PRACE Talk and Cluster Coffer at ASHPC 2022

Philipp Gschwandtner will give a live demo and two talks, one of them invited, at the ASHPC 2022 conference. The invited talk will discuss practical experiences from the user perspective of PRACE applications, while the contributed talk and live demo will present the Cluster Coffer, our mobile tool for teaching and public outreach with respect to high performance computing.
Grundlsee

The FZ HPC will join the ASHPC 2022 conference with two talks and a live demo.

The FZ HPC has co-authored a significant number of Austrian PRACE proposals over the past few years, all of which were accepted. In an effort to continue this focus with the EuroHPC JU, which effectively replaced PRACE, Philipp Gschwandtner will share practical experiences and insights gained while preparing three specific PRACE proposals from different fields of science (astrophysics, climate research, and theoretical chemistry). Furthermore, the talk will illustrate the most significant changes between computing access proposals of PRACE and the EuroHPC JU. The talk is scheduled for Tuesday, May 31st 2022, 10:00.

In the second, contributed talk, we will present our Cluster Coffer, our minature supercomputer for public outreach and teaching parallel programming and HPC. In this talk, we will discuss relevant details regarding its hardware design and construction, as well as software stack decisions and benchmarking with regard to the two main HPC benchmarks used for performance testing, HPL and HPCG. Finally, two use cases for teaching and public outreach are presented and analyzed. This talk is scheduled for Wednesday, June 1st 2022, 15:05.

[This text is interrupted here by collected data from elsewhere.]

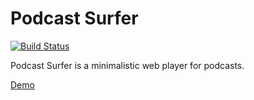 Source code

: # Podcast Surfer

[![Build Status](https://travis-ci.org/ilyakuchin/podcast-surfer.svg?branch=master)](https://travis-ci.org/ilyakuchin/podcast-surfer)

Podcast Surfer is a minimalistic web player for podcasts.

[Demo](https://podcast-web-app.herokuapp.com/)
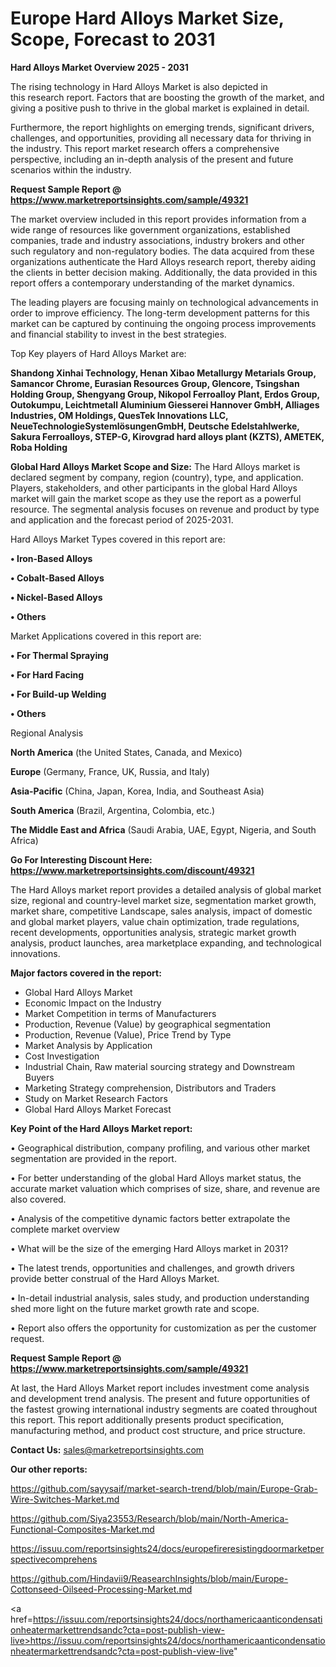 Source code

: # Europe Hard Alloys Market Size, Scope, Forecast to 2031

<Strong> Hard Alloys Market Overview 2025 - 2031</strong>

The rising technology in Hard Alloys Market is also depicted in this research report. Factors that are boosting the growth of the market, and giving a positive push to thrive in the global market is explained in detail.

Furthermore, the report highlights on emerging trends, significant drivers, challenges, and opportunities, providing all necessary data for thriving in the industry. This report market research offers a comprehensive perspective, including an in-depth analysis of the present and future scenarios within the industry.

<strong>Request Sample Report @ <a href=https://www.marketreportsinsights.com/sample/49321>https://www.marketreportsinsights.com/sample/49321</a></strong>

The market overview included in this report provides information from a wide range of resources like government organizations, established companies, trade and industry associations, industry brokers and other such regulatory and non-regulatory bodies. The data acquired from these organizations authenticate the Hard Alloys research report, thereby aiding the clients in better decision making. Additionally, the data provided in this report offers a contemporary understanding of the market dynamics.

The leading players are focusing mainly on technological advancements in order to improve efficiency. The long-term development patterns for this market can be captured by continuing the ongoing process improvements and financial stability to invest in the best strategies.

Top Key players of Hard Alloys Market are:

<strong>Shandong Xinhai Technology, Henan Xibao Metallurgy Metarials Group, Samancor Chrome, Eurasian Resources Group, Glencore, Tsingshan Holding Group, Shengyang Group, Nikopol Ferroalloy Plant, Erdos Group, Outokumpu, Leichtmetall Aluminium Giesserei Hannover GmbH, Alliages Industries, OM Holdings, QuesTek Innovations LLC, NeueTechnologieSystemlösungenGmbH, Deutsche Edelstahlwerke, Sakura Ferroalloys, STEP-G, Kirovgrad hard alloys plant (KZTS), AMETEK, Roba Holding</strong>

<strong><b>Global Hard Alloys Market Scope and Size:</b></strong>
The Hard Alloys market is declared segment by company, region (country), type, and application. Players, stakeholders, and other participants in the global Hard Alloys market will gain the market scope as they use the report as a powerful resource. The segmental analysis focuses on revenue and product by type and application and the forecast period of 2025-2031.

Hard Alloys Market Types covered in this report are:

<strong>•  Iron-Based Alloys

•  Cobalt-Based Alloys

•  Nickel-Based Alloys

•  Others</strong>

Market Applications covered in this report are:

<strong>•  For Thermal Spraying

•  For Hard Facing

•  For Build-up Welding

•  Others</strong> 

Regional Analysis

<strong>North America</strong> (the United States, Canada, and Mexico)

<strong>Europe</strong> (Germany, France, UK, Russia, and Italy)

<strong>Asia-Pacific</strong> (China, Japan, Korea, India, and Southeast Asia)

<strong>South America</strong> (Brazil, Argentina, Colombia, etc.)

<strong>The Middle East and Africa</strong> (Saudi Arabia, UAE, Egypt, Nigeria, and South Africa)

<strong>Go For Interesting Discount Here: <a href=https://www.marketreportsinsights.com/discount/49321>https://www.marketreportsinsights.com/discount/49321</a></strong>

The Hard Alloys market report provides a detailed analysis of global market size, regional and country-level market size, segmentation market growth, market share, competitive Landscape, sales analysis, impact of domestic and global market players, value chain optimization, trade regulations, recent developments, opportunities analysis, strategic market growth analysis, product launches, area marketplace expanding, and technological innovations.

<strong><b>Major factors covered in the report:</b></strong>
<ul>
  <li>Global Hard Alloys Market </li>
  <li>Economic Impact on the Industry</li>
  <li>Market Competition in terms of Manufacturers</li>
  <li>Production, Revenue (Value) by geographical segmentation</li>
  <li>Production, Revenue (Value), Price Trend by Type</li>
  <li>Market Analysis by Application</li>
  <li>Cost Investigation</li>
  <li>Industrial Chain, Raw material sourcing strategy and Downstream Buyers</li>
  <li>Marketing Strategy comprehension, Distributors and Traders</li>
  <li>Study on Market Research Factors</li>
  <li>Global Hard Alloys Market Forecast</li>
</ul>

<strong><b>Key Point of the Hard Alloys Market report:</b></strong>

• Geographical distribution, company profiling, and various other market segmentation are provided in the report.

• For better understanding of the global Hard Alloys market status, the accurate market valuation which comprises of size, share, and revenue are also covered.

• Analysis of the competitive dynamic factors better extrapolate the complete market overview

• What will be the size of the emerging Hard Alloys market in 2031?

• The latest trends, opportunities and challenges, and growth drivers provide better construal of the Hard Alloys Market.

• In-detail industrial analysis, sales study, and production understanding shed more light on the future market growth rate and scope.

• Report also offers the opportunity for customization as per the customer request.

<strong>Request Sample Report @ <a href=https://www.marketreportsinsights.com/sample/49321>https://www.marketreportsinsights.com/sample/49321</a></strong>

At last, the Hard Alloys Market report includes investment come analysis and development trend analysis. The present and future opportunities of the fastest growing international industry segments are coated throughout this report. This report additionally presents product specification, manufacturing method, and product cost structure, and price structure.

<strong>Contact Us:</strong>
sales@marketreportsinsights.com

<strong>Our other reports:</strong>

<a href=https://github.com/sayysaif/market-search-trend/blob/main/Europe-Grab-Wire-Switches-Market.md>https://github.com/sayysaif/market-search-trend/blob/main/Europe-Grab-Wire-Switches-Market.md</a>

<a href=https://github.com/Siya23553/Research/blob/main/North-America-Functional-Composites-Market.md>https://github.com/Siya23553/Research/blob/main/North-America-Functional-Composites-Market.md</a>

<a href=https://issuu.com/reportsinsights24/docs/europefireresistingdoormarketperspectivecomprehens>https://issuu.com/reportsinsights24/docs/europefireresistingdoormarketperspectivecomprehens</a>

<a href=https://github.com/Hindavii9/ReasearchInsights/blob/main/Europe-Cottonseed-Oilseed-Processing-Market.md>https://github.com/Hindavii9/ReasearchInsights/blob/main/Europe-Cottonseed-Oilseed-Processing-Market.md</a>

<a href=https://issuu.com/reportsinsights24/docs/northamericaanticondensationheatermarkettrendsandc?cta=post-publish-view-live>https://issuu.com/reportsinsights24/docs/northamericaanticondensationheatermarkettrendsandc?cta=post-publish-view-live</a>"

Finally, Philipp Gschwandtner will show a live demo of the Cluster Coffer at the conference poster session. In order to demonstrate the type of applications running on supercomputers, the Cluster Coffer performs a space weather simulation. This simulation computes the trajectories of solar wind particles coming from our Sun and how they interact with electromagnetic fields as emanated by the Earth. However, instead of simply simulating particles coming from our Sun, the public is actively involved in the simulation, as their motions are captured through a webcam and provided as input to the simulation. In return, the particles position and velocity are visualized live in 3D. The live demo is scheduled for Wednesday, approximately 17:00.